*** THE INPUT ***

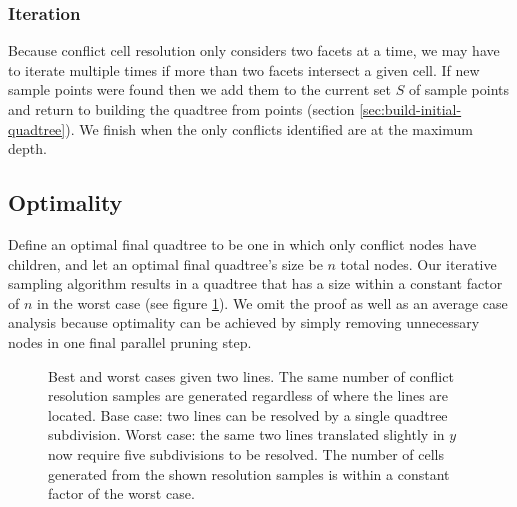 \documentclass[final,3p,times,twocolumn]{elsarticle}
\begin{document}
\subsubsection{Iteration}
\label{sec:iterate}

Because conflict cell resolution only considers two facets at a time, we may have to iterate multiple times if more than two facets intersect a given cell. If new sample points were found then we add them to the current set $S$ of sample points and return to building the quadtree from points (section \ref{sec:build-initial-quadtree}). We finish when the only conflicts identified are at the maximum depth.

\subsection{Optimality}
Define an optimal final quadtree to be one in which only conflict nodes have children, and let an optimal final quadtree's size be $n$ total nodes. Our iterative sampling algorithm results in a quadtree that has a size within a constant factor of $n$ in the worst case (see figure \ref{fig:optimality}). We omit the proof as well as an average case analysis because optimality can be achieved by simply removing unnecessary nodes in one final parallel pruning step.

\begin{figure}
  \centering
  \caption{
    Best and worst cases given two lines. The same number of conflict resolution samples are generated regardless of where the lines are located.
    \protect{} Base case: two lines can be resolved by a single quadtree subdivision.
    \protect{} Worst case: the same two lines translated slightly in $y$ now require five subdivisions to be resolved.
    \protect{} The number of cells generated from the shown resolution samples is within a constant factor of the worst case.
  }
  \label{fig:optimality}
\end{figure}

\end{document}

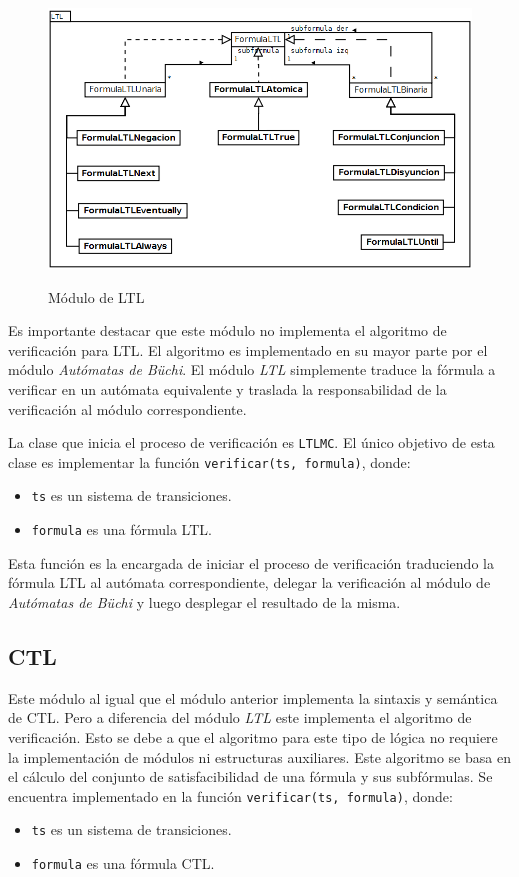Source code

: \begin{figure}[hbtp]
\begin{center}
\caption{Módulo de LTL}
\includegraphics[width=\textwidth]{mc/imagenes/ltl.png}
\label{fig:modulo_LTL}
\end{center}
\end{figure}

Es importante destacar que este módulo no implementa el algoritmo de verificación para LTL.
El algoritmo es implementado en su mayor parte por el módulo \textit{Autómatas de Büchi}.
El módulo \textit{LTL} simplemente traduce la fórmula a verificar en un autómata equivalente
 y traslada la responsabilidad de la verificación al módulo correspondiente.

La clase que inicia el proceso de verificación es \texttt{LTLMC}.
El único objetivo de esta clase es implementar la función \texttt{verificar(ts, formula)},
 donde:
\begin{itemize}
\item \texttt{ts} es un sistema de transiciones.
\item \texttt{formula} es una fórmula LTL.
\end{itemize}

Esta función es la encargada de iniciar el proceso de verificación traduciendo la fórmula LTL
 al autómata correspondiente, delegar la verificación al módulo de \textit{Autómatas de Büchi}
 y luego desplegar el resultado de la misma.

\subsection{CTL}
Este módulo al igual que el módulo anterior implementa la sintaxis y semántica de CTL.
Pero a diferencia del módulo \textit{LTL} este implementa el algoritmo de verificación.
Esto se debe a que el algoritmo para este tipo de lógica no requiere la implementación
 de módulos ni estructuras auxiliares.
Este algoritmo se basa en el cálculo del conjunto de satisfacibilidad de una fórmula
 y sus subfórmulas. Se encuentra implementado en la función \texttt{verificar(ts, formula)},
 donde:
\begin{itemize}
\item \texttt{ts} es un sistema de transiciones.
\item \texttt{formula} es una fórmula CTL.
\end{itemize}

***

■ TASK DETAILS ■
Return an exact transcription of the entries above, excluding each image.

■ FINAL ANSWER ■
 \documentclass[final,3p,times,twocolumn]{elsarticle}
\begin{document}
\subsubsection{Iteration}
\label{sec:iterate}

Because conflict cell resolution only considers two facets at a time, we may have to iterate multiple times if more than two facets intersect a given cell. If new sample points were found then we add them to the current set $S$ of sample points and return to building the quadtree from points (section \ref{sec:build-initial-quadtree}). We finish when the only conflicts identified are at the maximum depth.

\subsection{Optimality}
Define an optimal final quadtree to be one in which only conflict nodes have children, and let an optimal final quadtree's size be $n$ total nodes. Our iterative sampling algorithm results in a quadtree that has a size within a constant factor of $n$ in the worst case (see figure \ref{fig:optimality}). We omit the proof as well as an average case analysis because optimality can be achieved by simply removing unnecessary nodes in one final parallel pruning step.

\begin{figure}
  \centering
  \caption{
    Best and worst cases given two lines. The same number of conflict resolution samples are generated regardless of where the lines are located.
    \protect{} Base case: two lines can be resolved by a single quadtree subdivision.
    \protect{} Worst case: the same two lines translated slightly in $y$ now require five subdivisions to be resolved.
    \protect{} The number of cells generated from the shown resolution samples is within a constant factor of the worst case.
  }
  \label{fig:optimality}
\end{figure}

\end{document}

Source code

: \begin{figure}[hbtp]
\begin{center}
\caption{Módulo de LTL}
\includegraphics[width=\textwidth]{mc/imagenes/ltl.png}
\label{fig:modulo_LTL}
\end{center}
\end{figure}

Es importante destacar que este módulo no implementa el algoritmo de verificación para LTL.
El algoritmo es implementado en su mayor parte por el módulo \textit{Autómatas de Büchi}.
El módulo \textit{LTL} simplemente traduce la fórmula a verificar en un autómata equivalente
 y traslada la responsabilidad de la verificación al módulo correspondiente.

La clase que inicia el proceso de verificación es \texttt{LTLMC}.
El único objetivo de esta clase es implementar la función \texttt{verificar(ts, formula)},
 donde:
\begin{itemize}
\item \texttt{ts} es un sistema de transiciones.
\item \texttt{formula} es una fórmula LTL.
\end{itemize}

Esta función es la encargada de iniciar el proceso de verificación traduciendo la fórmula LTL
 al autómata correspondiente, delegar la verificación al módulo de \textit{Autómatas de Büchi}
 y luego desplegar el resultado de la misma.

\subsection{CTL}
Este módulo al igual que el módulo anterior implementa la sintaxis y semántica de CTL.
Pero a diferencia del módulo \textit{LTL} este implementa el algoritmo de verificación.
Esto se debe a que el algoritmo para este tipo de lógica no requiere la implementación
 de módulos ni estructuras auxiliares.
Este algoritmo se basa en el cálculo del conjunto de satisfacibilidad de una fórmula
 y sus subfórmulas. Se encuentra implementado en la función \texttt{verificar(ts, formula)},
 donde:
\begin{itemize}
\item \texttt{ts} es un sistema de transiciones.
\item \texttt{formula} es una fórmula CTL.
\end{itemize}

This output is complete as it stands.